57. La Cour rappelle par ailleurs qu’aucune disposition ne prévoit expressément le versement d’une indemnité pour dommage moral. Dans les arrêts Varnava et autres c. Turquie ([GC], nos 16064/90 et 8 autres, § 224, CEDH 2009) et Chypre c. Turquie ((satisfaction équitable) [GC], no 25781/94, § 56, CEDH 2014), la Cour a confirmé les principes suivants, qu’elle a progressivement élaborés dans sa jurisprudence. Les situations où le requérant a subi un traumatisme évident, physique ou psychologique, des douleurs et souffrances, de la détresse, de l’angoisse, de la frustration, des sentiments d’injustice ou d’humiliation, une incertitude prolongée, une perturbation dans sa vie ou une véritable perte de chances peuvent être distinguées de celles où la reconnaissance publique, dans un arrêt contraignant pour l’État contractant, du préjudice subi par le requérant représente en elle‑même une forme adéquate de réparation. Dans certaines situations, le constat par la Cour de la non-conformité aux normes de la Convention d’une loi, d’une procédure ou d’une pratique est suffisant pour redresser la situation. Toutefois, dans d’autres situations, l’impact de la violation peut être considéré comme étant d’une nature et d’un degré propres à avoir porté au bien-être moral du requérant une atteinte telle que cette réparation ne suffit pas. Ces éléments ne se prêtent pas à un calcul ou à une quantification précise. La Cour n’a pas non plus pour rôle d’agir comme une juridiction nationale appelée, en matière civile, à déterminer les responsabilités et à octroyer des dommages-intérêts. Elle est guidée par le principe de l’équité, qui implique avant tout une certaine souplesse et un examen objectif de ce qui est juste, équitable et raisonnable, compte tenu de l’ensemble des circonstances de l’affaire, c’est-à-dire non seulement de la situation du requérant, mais aussi du contexte général dans lequel la violation a été commise. Les indemnités qu’elle alloue pour dommage moral ont pour objet de reconnaître le fait qu’une violation d’un droit fondamental a entraîné un préjudice moral et elles sont chiffrées de manière à refléter approximativement la gravité de ce préjudice.

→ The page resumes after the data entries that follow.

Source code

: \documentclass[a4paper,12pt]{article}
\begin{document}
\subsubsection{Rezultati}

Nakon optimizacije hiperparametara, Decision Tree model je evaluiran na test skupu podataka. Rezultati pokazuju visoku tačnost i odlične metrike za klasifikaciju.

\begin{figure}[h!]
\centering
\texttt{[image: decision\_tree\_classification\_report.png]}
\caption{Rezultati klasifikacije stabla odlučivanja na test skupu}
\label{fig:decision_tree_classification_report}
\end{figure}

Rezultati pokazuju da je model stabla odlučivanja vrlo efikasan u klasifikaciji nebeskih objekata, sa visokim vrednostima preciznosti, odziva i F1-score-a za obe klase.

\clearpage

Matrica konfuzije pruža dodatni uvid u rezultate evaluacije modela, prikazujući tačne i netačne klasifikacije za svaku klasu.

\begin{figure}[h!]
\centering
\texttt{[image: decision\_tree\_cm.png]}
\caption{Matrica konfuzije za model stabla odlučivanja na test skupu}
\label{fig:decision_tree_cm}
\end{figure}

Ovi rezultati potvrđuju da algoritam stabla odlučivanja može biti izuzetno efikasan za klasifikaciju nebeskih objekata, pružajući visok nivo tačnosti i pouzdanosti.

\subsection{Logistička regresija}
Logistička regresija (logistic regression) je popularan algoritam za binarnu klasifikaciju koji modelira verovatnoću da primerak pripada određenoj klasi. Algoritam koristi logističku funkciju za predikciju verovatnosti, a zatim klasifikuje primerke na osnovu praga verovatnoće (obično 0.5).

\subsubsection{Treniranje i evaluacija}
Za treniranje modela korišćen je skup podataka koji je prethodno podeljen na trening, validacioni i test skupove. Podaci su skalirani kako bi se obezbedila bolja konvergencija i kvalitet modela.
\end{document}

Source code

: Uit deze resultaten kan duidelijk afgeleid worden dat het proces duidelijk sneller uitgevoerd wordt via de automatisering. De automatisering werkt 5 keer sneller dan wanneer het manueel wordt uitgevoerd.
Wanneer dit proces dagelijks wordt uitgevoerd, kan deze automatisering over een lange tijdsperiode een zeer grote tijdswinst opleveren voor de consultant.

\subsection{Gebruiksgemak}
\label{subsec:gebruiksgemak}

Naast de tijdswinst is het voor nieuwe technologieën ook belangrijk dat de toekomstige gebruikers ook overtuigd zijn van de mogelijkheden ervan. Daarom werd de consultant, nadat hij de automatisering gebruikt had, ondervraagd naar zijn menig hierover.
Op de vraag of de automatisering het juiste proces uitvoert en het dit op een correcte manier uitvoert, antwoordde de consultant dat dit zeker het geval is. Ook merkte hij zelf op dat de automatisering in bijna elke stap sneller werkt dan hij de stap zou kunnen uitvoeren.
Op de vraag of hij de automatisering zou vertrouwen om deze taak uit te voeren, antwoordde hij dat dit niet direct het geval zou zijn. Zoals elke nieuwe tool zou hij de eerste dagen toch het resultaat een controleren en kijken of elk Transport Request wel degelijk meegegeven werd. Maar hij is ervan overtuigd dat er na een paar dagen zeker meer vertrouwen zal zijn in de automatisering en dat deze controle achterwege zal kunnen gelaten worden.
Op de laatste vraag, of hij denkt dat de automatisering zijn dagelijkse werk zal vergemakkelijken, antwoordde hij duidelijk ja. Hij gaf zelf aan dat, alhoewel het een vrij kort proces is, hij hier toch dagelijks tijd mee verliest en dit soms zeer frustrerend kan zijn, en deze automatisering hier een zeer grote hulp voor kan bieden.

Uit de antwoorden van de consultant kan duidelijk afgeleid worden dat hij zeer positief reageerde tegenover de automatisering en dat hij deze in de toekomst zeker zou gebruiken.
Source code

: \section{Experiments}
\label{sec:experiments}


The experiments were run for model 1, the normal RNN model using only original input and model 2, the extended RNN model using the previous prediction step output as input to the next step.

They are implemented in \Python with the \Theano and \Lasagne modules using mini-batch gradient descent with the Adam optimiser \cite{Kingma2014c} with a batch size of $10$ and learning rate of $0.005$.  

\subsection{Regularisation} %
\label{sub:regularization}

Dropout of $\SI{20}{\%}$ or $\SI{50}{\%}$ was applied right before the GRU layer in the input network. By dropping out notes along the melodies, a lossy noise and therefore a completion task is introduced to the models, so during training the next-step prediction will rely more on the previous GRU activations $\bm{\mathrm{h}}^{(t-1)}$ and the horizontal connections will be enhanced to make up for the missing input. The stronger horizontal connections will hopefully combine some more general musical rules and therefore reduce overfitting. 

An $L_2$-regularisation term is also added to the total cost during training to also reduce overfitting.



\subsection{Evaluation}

58. Enfin, en fonction des circonstances propres à l’affaire, il peut être opportun d’octroyer une somme globale au titre du dommage matériel et moral (Centro Europa 7 S.r.l. et Di Stefano c. Italie [GC], no 38433/09, § 222, CEDH 2012).

c) Octroi d’une indemnité en l’espèce

i. Considérations générales

59. Dans l’arrêt au principal, la Cour a jugé qu’il n’avait été invoqué aucun but qui eût été susceptible de justifier l’impossibilité faite aux requérants d’accéder à leurs biens et l’absence d’indemnisation pour cette ingérence et que, partant, il y avait eu et il continuait d’y avoir violation de leur droit au respect de leurs biens (paragraphe 201). Elle a estimé également que l’impossibilité faite aux requérants de regagner leurs domiciles respectifs constituait une ingérence injustifiée dans l’exercice de leur droit au respect de leur vie privée et familiale et de leur droit au respect de leur domicile (paragraphe 207). Enfin, elle a conclu à l’absence de tout recours effectif disponible quant à ces violations (paragraphe 214). Elle considère que le retour des requérants dans leur domicile auprès de leurs biens dans le district de Latchin et l’octroi d’une indemnité pour le préjudice qu’ils ont subi depuis le 26 avril 2002 du fait de l’impossibilité pour eux d’y accéder les placeraient autant que possible dans une situation équivalente à celle où ils se seraient trouvés s’ils n’avaient pas subi de violation des droits protégés par la Convention. Toutefois, elle estime comme eux qu’à l’évidence, les conditions qui prévalent dans la région ne permettent pas et n’ont jamais permis pendant la période examinée d’envisager de manière réaliste qu’ils y retournent (voir, par exemple, les paragraphes 28 à 31, 67, 69 et 195 de l’arrêt au principal). C’est pourquoi l’octroi d’une indemnité constitue en l’espèce une satisfaction équitable appropriée.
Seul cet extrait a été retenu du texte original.